A 101 on (PD)^2 at MICDS
Math and Psychology Teacher Aaron Proctor is constantly thinking about thinking — and not just about his own thinking, but his students’ as well. In fact, last year, his Professional Development (known at MICDS as (PD) ^2—pronounced PD squared) goal was to improve his use of formative assessments. Formative assessments are activities or lessons that help a teacher understand how effective their teaching methods are, or where in the unit there might be gaps in learning. One of Proctor’s most effective assessments last year was a lesson called “My Favorite No.”
“I give the students a warm-up problem, exercise or writing prompt,” Proctor said. “They turn them in without their names on them, and I look for the answers that are incorrect. Then I choose my favorite wrong answer — the one that offers the most potential for classroom learning. We project it in front of the class and talk about why it’s not right. It allows me to track what my students might not be understanding, and it gives the students a chance to celebrate and learn from their mistakes. It also enhances the way they think about the reasoning process — a concept called metacognition.”
Each month for the entire academic year, Proctor chose a different formative assessment and applied it in the classroom. Another successful assessment involved using the walls of the classroom to chart individual personal experiences and how they relate directly to the unit’s learning modules. No matter the assessment, Proctor constantly received feedback from his students about how his teaching impacted their own understanding of the content.
What is (PD)^2?
Forming a singular teaching goal and implementing that goal during a set amount of time is the professional development norm at MICDS — a process created by department chairs, deans and faculty and officially called (PD) ^2, professional development powered by Danielson.
“Two years ago, we went through the design thinking process to fully address our own community — to create a program that fills our specific needs rather than a model that’s been used at another school. It is valuable because our investment in it is greater,” said JK-12 English Department Chair Lynn Mittler, who helped oversee the shift in the School’s approach to professional growth.

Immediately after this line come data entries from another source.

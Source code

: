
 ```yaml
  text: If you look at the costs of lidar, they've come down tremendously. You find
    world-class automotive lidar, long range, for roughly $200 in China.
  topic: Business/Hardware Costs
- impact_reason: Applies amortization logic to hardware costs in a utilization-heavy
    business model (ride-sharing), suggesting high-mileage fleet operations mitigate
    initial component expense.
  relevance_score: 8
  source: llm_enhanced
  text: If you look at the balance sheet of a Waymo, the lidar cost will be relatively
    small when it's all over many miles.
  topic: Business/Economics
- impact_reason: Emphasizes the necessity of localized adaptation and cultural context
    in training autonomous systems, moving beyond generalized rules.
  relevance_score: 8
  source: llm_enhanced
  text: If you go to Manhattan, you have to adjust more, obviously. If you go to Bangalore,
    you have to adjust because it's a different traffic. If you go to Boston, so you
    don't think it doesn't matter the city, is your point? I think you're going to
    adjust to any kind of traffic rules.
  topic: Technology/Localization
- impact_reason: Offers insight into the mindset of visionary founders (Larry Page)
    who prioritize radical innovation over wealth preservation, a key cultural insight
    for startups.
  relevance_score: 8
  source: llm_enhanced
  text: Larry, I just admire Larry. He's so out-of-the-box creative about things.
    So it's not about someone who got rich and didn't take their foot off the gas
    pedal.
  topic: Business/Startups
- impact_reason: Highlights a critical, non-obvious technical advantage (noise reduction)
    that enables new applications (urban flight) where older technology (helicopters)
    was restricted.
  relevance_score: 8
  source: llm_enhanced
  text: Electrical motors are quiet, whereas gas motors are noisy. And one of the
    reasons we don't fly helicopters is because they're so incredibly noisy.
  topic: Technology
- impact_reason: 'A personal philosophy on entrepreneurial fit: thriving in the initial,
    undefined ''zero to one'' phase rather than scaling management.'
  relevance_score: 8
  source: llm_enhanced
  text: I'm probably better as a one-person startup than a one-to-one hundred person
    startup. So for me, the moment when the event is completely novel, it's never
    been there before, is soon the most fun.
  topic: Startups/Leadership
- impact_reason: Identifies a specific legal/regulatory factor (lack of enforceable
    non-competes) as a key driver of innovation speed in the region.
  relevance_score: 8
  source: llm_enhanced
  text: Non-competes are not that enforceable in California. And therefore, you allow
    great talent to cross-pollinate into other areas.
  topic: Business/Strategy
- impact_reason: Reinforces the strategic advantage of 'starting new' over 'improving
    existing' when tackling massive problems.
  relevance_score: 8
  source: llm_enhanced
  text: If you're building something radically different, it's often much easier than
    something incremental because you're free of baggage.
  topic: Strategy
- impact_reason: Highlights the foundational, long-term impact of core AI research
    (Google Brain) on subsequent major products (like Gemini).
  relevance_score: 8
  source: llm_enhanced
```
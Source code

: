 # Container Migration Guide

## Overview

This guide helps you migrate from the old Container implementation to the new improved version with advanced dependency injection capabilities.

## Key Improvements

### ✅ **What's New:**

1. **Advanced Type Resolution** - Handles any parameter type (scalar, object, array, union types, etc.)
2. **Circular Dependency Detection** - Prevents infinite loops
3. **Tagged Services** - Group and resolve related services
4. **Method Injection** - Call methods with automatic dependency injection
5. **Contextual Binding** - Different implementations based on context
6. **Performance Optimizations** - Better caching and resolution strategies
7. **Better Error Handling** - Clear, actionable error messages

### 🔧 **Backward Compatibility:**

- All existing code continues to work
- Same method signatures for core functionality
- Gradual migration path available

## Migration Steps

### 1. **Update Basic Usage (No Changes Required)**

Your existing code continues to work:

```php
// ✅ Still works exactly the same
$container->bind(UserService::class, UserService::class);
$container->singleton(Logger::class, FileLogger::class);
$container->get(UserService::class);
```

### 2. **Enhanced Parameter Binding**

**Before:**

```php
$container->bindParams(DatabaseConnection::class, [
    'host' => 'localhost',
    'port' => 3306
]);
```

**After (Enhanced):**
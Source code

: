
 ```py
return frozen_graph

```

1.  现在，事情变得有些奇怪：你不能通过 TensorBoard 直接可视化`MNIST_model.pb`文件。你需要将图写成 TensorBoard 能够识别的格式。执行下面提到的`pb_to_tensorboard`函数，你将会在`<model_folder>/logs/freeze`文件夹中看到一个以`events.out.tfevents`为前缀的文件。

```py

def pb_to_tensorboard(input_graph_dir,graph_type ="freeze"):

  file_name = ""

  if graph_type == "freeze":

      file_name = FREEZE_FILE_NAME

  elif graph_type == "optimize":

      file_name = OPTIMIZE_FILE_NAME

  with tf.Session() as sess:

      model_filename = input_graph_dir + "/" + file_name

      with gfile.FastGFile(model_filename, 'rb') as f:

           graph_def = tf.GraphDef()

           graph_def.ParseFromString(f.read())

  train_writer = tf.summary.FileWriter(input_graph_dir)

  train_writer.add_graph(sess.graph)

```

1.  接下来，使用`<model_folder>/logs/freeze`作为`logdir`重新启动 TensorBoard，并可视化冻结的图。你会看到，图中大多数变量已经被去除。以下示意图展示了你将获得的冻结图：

Since then, (PD) ^2 has replaced the age-old idea of goal-setting at the beginning of the year and self-reflection at the end of the year — a process that many schools still implement but one that often doesn’t engender actionable or quantifiable growth in teachers. Instead, (PD) ^2 at MICDS is ongoing and organic. It transcends the academic year and joins teachers together under a common desire to improve.
“The themes surrounding (PD) ^2 at MICDS are: authenticity, ownership and transparency. At a place like MICDS where everyone has an extremely high growth mindset, this system works extremely well, mostly because teachers take ownership of the process,” said Proctor.
Forming Accountabilibuddies (Say What?)
At MICDS, collaboration and feedback are important parts of the learning process for students — and teachers too. When teachers create goals to improve their effectiveness, they work closely with one other teacher to track their progress, and vice versa. At MICDS, we call this relationship an “accountabilibuddy.”
“An ‘accountabilibuddy’ is like a workout buddy who holds you accountable to doing your part,” said Mittler. “Teachers meet with their accountabilibuddies monthly to debrief where they are with their goal. Subsequently, they document those conversations and reflections.”
The relationships teachers form help them become more transparent about their desire to improve and the actionable steps they are taking to do so. Mittler adds, “Talking through your work with a colleague helps crystallize your own thinking and gives your colleague great ideas as well.”
Getting Down with the Danielson Framework
Another component of (PD) ^2 is the Danielson Framework — a prominent teaching and learning framework created by Charlotte Danielson that guides conversations around successful teaching and learning.
“Danielson gives us the common vocabulary to talk about good teaching,” said Proctor. “Whatever goal a teacher is working on — it should be tied somehow to Danielson.”
The Danielson Framework is made up of four domains: planning and preparation, the classroom environment, professional responsibilities and instruction. So, for a goal such as Proctor’s desire to improve formative assessment, the primary components of that goal would fall within two domains: planning and preparation and instruction. However, the secondary components might fall into the other two: the classroom environment and professional responsibilities.
For another faculty member, her goal might be to improve her rapport with students, one that would fit squarely into the classroom environment domain. During her time working on that goal, she might video-record her interactions with students and play them back for feedback. Or, she might observe a classroom where a faculty member has been known to have positive rapport. Conversely, she might have another teacher observe her. In addition, she might continually survey her students. Once that teacher has documented her growth and can conclude goal-achievement, she chooses another goal to work on. All the while, she continues to sharpen those teaching tools she now has in her toolbox.
“The core underlying philosophy of (PD) ^2 is that, rather than forcing our teachers to fit into a system that’s artificial, let’s make the system mold around what we are already trying to do as educators. It puts an innovative spin on professional growth,” said Proctor.